RBAC audit — list all ClusterRoleBindings to cluster-admin. There should be only the system default and your break-glass account, nothing else.
Pod Security Standards — set the pod-security.kubernetes.io/enforce: restricted label on all production namespaces.
Node group IMDSv2 — all launch templates must set HttpTokens: required and HttpPutResponseHopLimit: 1 to block pod-level SSRF attacks against the metadata service.
IRSA over node roles — every service account that needs AWS access must use IAM Roles for Service Accounts, not a blanket node IAM role policy.

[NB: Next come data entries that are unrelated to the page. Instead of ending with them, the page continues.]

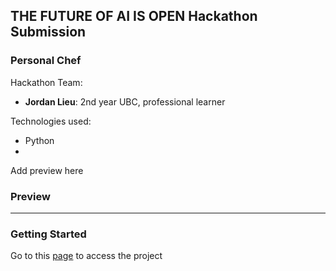 ## THE FUTURE OF AI IS OPEN Hackathon Submission

### Personal Chef

Hackathon Team:

- <b>Jordan Lieu</b>: 2nd year UBC, professional learner

Technologies used:

- Python
-

Add preview here

### Preview

---

### Getting Started

Go to this [page](https://ai-personal-chef.streamlit.app) to access the project

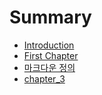 # Summary

* [Introduction](README.md)
* [First Chapter](chapter1.md)
* [마크다운 정의](b9c8-d06c-b2e4-c6b4-c815-c758.md)
* [chapter\_3](chapter3.md)

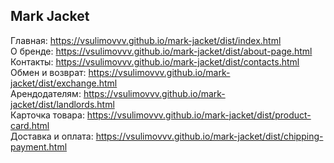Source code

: ## Mark Jacket
Главная: https://vsulimovvv.github.io/mark-jacket/dist/index.html  
О бренде: https://vsulimovvv.github.io/mark-jacket/dist/about-page.html  
Контакты: https://vsulimovvv.github.io/mark-jacket/dist/contacts.html  
Обмен и возврат: https://vsulimovvv.github.io/mark-jacket/dist/exchange.html  
Арендодателям: https://vsulimovvv.github.io/mark-jacket/dist/landlords.html  
Карточка товара: https://vsulimovvv.github.io/mark-jacket/dist/product-card.html  
Доставка и оплата: https://vsulimovvv.github.io/mark-jacket/dist/chipping-payment.html  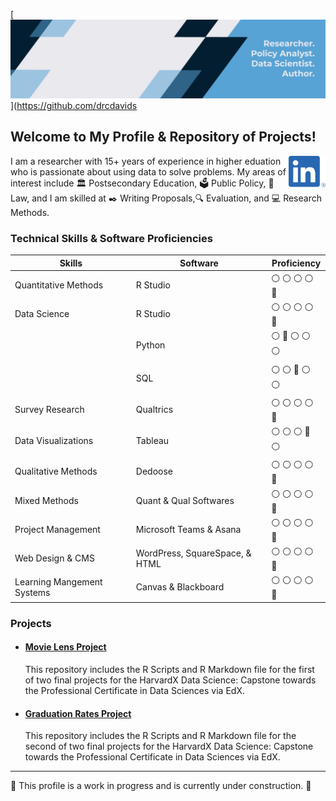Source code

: [![header](https://raw.githubusercontent.com/drcdavidson/drcdavidson/master/Images/Header.jfif)](https://github.com/drcdavids
<p>


## Welcome to My Profile & Repository of Projects! 
<a href="https://www.linkedin.com/in/drchrisdavidson/"><img height="50" align='right' src="https://raw.githubusercontent.com/drcdavidson/drcdavidson/master/Images/LI-In-Bug.png"></a>

I am a researcher with 15+ years of experience in higher eduation who is passionate about using data to solve problems. My areas of interest include :classical_building: Postsecondary Education, :ballot_box: Public Policy, :scroll: Law, and I am skilled at :black_nib: Writing Proposals,:mag: Evaluation, and :computer: Research Methods.

### Technical Skills & Software Proficiencies
| Skills | Software | Proficiency |
| --- | --- | --- |
| Quantitative Methods | R Studio | :white_circle:	:white_circle:	:white_circle:	:white_circle:  :large_blue_circle:
| Data Science |  R Studio | :white_circle:	:white_circle:	:white_circle:	:white_circle:  :large_blue_circle:
| | Python | 	:white_circle:	:large_blue_circle: :white_circle:	:white_circle:  :white_circle:
| | SQL | :white_circle:	:white_circle:  :large_blue_circle:   :white_circle:  :white_circle:
| Survey Research | Qualtrics | :white_circle:	:white_circle:	:white_circle:	:white_circle:  :large_blue_circle:
| Data Visualizations | Tableau | :white_circle:	:white_circle:	:white_circle:	 :large_blue_circle:  :white_circle: 
| Qualitative Methods | Dedoose |:white_circle:	:white_circle:	:white_circle:	:white_circle:  :large_blue_circle:
| Mixed Methods | Quant & Qual Softwares | :white_circle:	:white_circle:	:white_circle:  :white_circle:  :large_blue_circle: 
| Project Management | Microsoft Teams & Asana | :white_circle:	:white_circle:	:white_circle:	:white_circle:  :large_blue_circle: |
| Web Design & CMS | WordPress, SquareSpace, & HTML | :white_circle:	:white_circle:	:white_circle:	:white_circle:  :large_blue_circle:
| Learning Mangement Systems | Canvas & Blackboard | :white_circle:	:white_circle:	:white_circle:	:white_circle:  :large_blue_circle:
  
### Projects 
  
- #### [Movie Lens Project](https://github.com/drcdavidson/movielens)
  This repository includes the R Scripts and R Markdown file for the first of two final projects for the HarvardX Data Science: Capstone towards the Professional Certificate in Data Sciences via EdX.
  
- #### [Graduation Rates Project](https://github.com/drcdavidson/gradrates)
  This repository includes the R Scripts and R Markdown file for the second of two final projects for the HarvardX Data Science: Capstone towards the Professional Certificate in Data Sciences via EdX.  
 
  
__________________________________________  
🚧 This profile is a work in progress and is currently under construction. 🚧
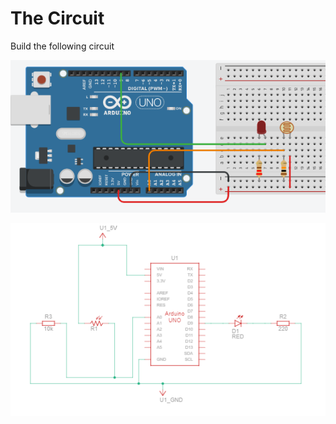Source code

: # The Circuit

Build the following circuit

![image-20230209204303136](./img/image-20230209204303136.png)

![image-20230209204428512](./img/image-20230209204428512.png)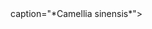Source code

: 

<param ve-image
	   src="gh:cielhav/plant-humanities-summerprogram/main/session-two/Camellia_sinensis_(photo).jpeg">
	   caption="*Camellia sinensis*">
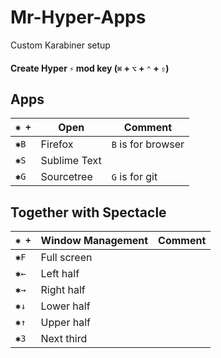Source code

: # Mr-Hyper-Apps
Custom Karabiner setup

####  Create Hyper `⚡︎` mod key (`⌘` + `⌥` + `⌃` + `⇧`)

## Apps

| `✱ +`| Open  | Comment  |
| ------ | ---------- | ------------ |
|`✱B`  | Firefox  | `B` is for browser   |
| `✱S`  | Sublime Text |  |
| `✱G`   | Sourcetree | `G` is for git  |



## Together with Spectacle

| `✱ +`| Window Management  | Comment  |
| ------ | ---------- | ------------ |
| `✱F`   | Full screen |   |
|`✱←`  | Left half  |  |
| `✱→`   | Right half |  |
| `✱↓`  | Lower half |  |
| `✱↑`   | Upper half |   |
| `✱3`   | Next third |   |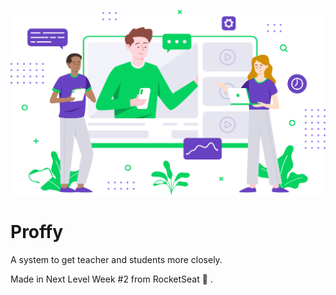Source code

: ![Proffy](/web/src/assets/images/landing.svg)

# Proffy

A system to get teacher and students more closely.

Made in Next Level Week #2 from RocketSeat :rocket: .

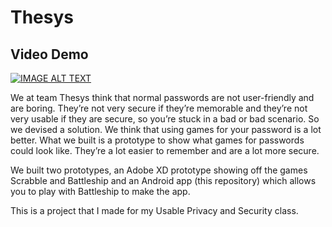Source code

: # Thesys

## Video Demo
[![IMAGE ALT TEXT](http://img.youtube.com/vi/TiwmFpNswhw/0.jpg)](https://www.youtube.com/watch?v=TiwmFpNswhw "Thesys Digital Prototype")

We at team Thesys think that normal passwords are not user-friendly and are boring. They’re not very secure if they’re memorable and they’re not very usable if they are secure, so you’re stuck in a bad or bad scenario. So we devised a solution. We think that using games for your password is a lot better. What we built is a prototype to show what games for passwords could look like. They’re a lot easier to remember and are a lot more secure. 

We built two prototypes, an Adobe XD prototype showing off the games Scrabble and Battleship and an Android app (this repository) which allows you to play with Battleship to make the app.

This is a project that I made for my Usable Privacy and Security class. 
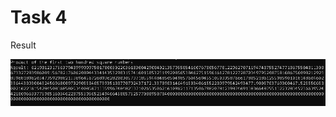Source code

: Task 4
====================

Result

![](https://github.com/DzmitrySiarheyeu/Epam/blob/main/First-chapter-of-the-cours/Cycles/Task-4/img/1.PNG)

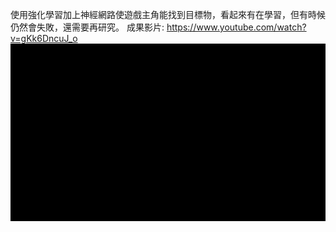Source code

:使用強化學習加上神經網路使遊戲主角能找到目標物，看起來有在學習，但有時候仍然會失敗，還需要再研究。
成果影片:
https://www.youtube.com/watch?v=gKk6DncuJ_o
![](https://github.com/angusfang/find_treasure/blob/master/result.gif)
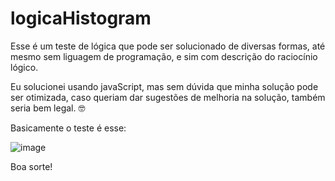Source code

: # logicaHistogram
Esse é um teste de lógica que pode ser solucionado de diversas formas, até mesmo sem liguagem de programação, e sim com descrição do raciocínio lógico.

Eu solucionei usando javaScript, mas sem dúvida que minha solução pode ser otimizada, caso queriam dar sugestões de melhoria na solução, também seria bem legal. 🤓

Basicamente o teste é esse:

![image](https://user-images.githubusercontent.com/44410208/113477938-04997500-945c-11eb-8ea9-cf88129fe8b4.png)

Boa sorte!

# Audit ClusterRoleBindings to cluster-admin — should be minimal
kubectl get clusterrolebindings \
  -o json | jq '.items[] | select(.roleRef.name=="cluster-admin") | .subjects'

# Check namespace pod security labels
kubectl get namespaces -o json | jq '.items[] | {name: .metadata.name, pss: .metadata.labels}'

# Apply restricted PSS to the production namespace
kubectl label namespace production \
  pod-security.kubernetes.io/enforce=restricted \
  pod-security.kubernetes.io/enforce-version=v1.29 \
  pod-security.kubernetes.io/warn=restricted \
  pod-security.kubernetes.io/audit=restricted

# Verify EKS envelope encryption
aws eks describe-cluster --name prod \
  --query 'cluster.encryptionConfig[*].{Resources:resources,KMSKey:provider.keyArn}'

Phase 4 — Secrets Management

Replace all Kubernetes Secret objects that store plaintext credentials with Vault Agent Injector or the Secrets Store CSI Driver backed by AWS Secrets Manager. Rotate every long-lived credential found in the audit. Set a 90-day max TTL on any static secret in Vault.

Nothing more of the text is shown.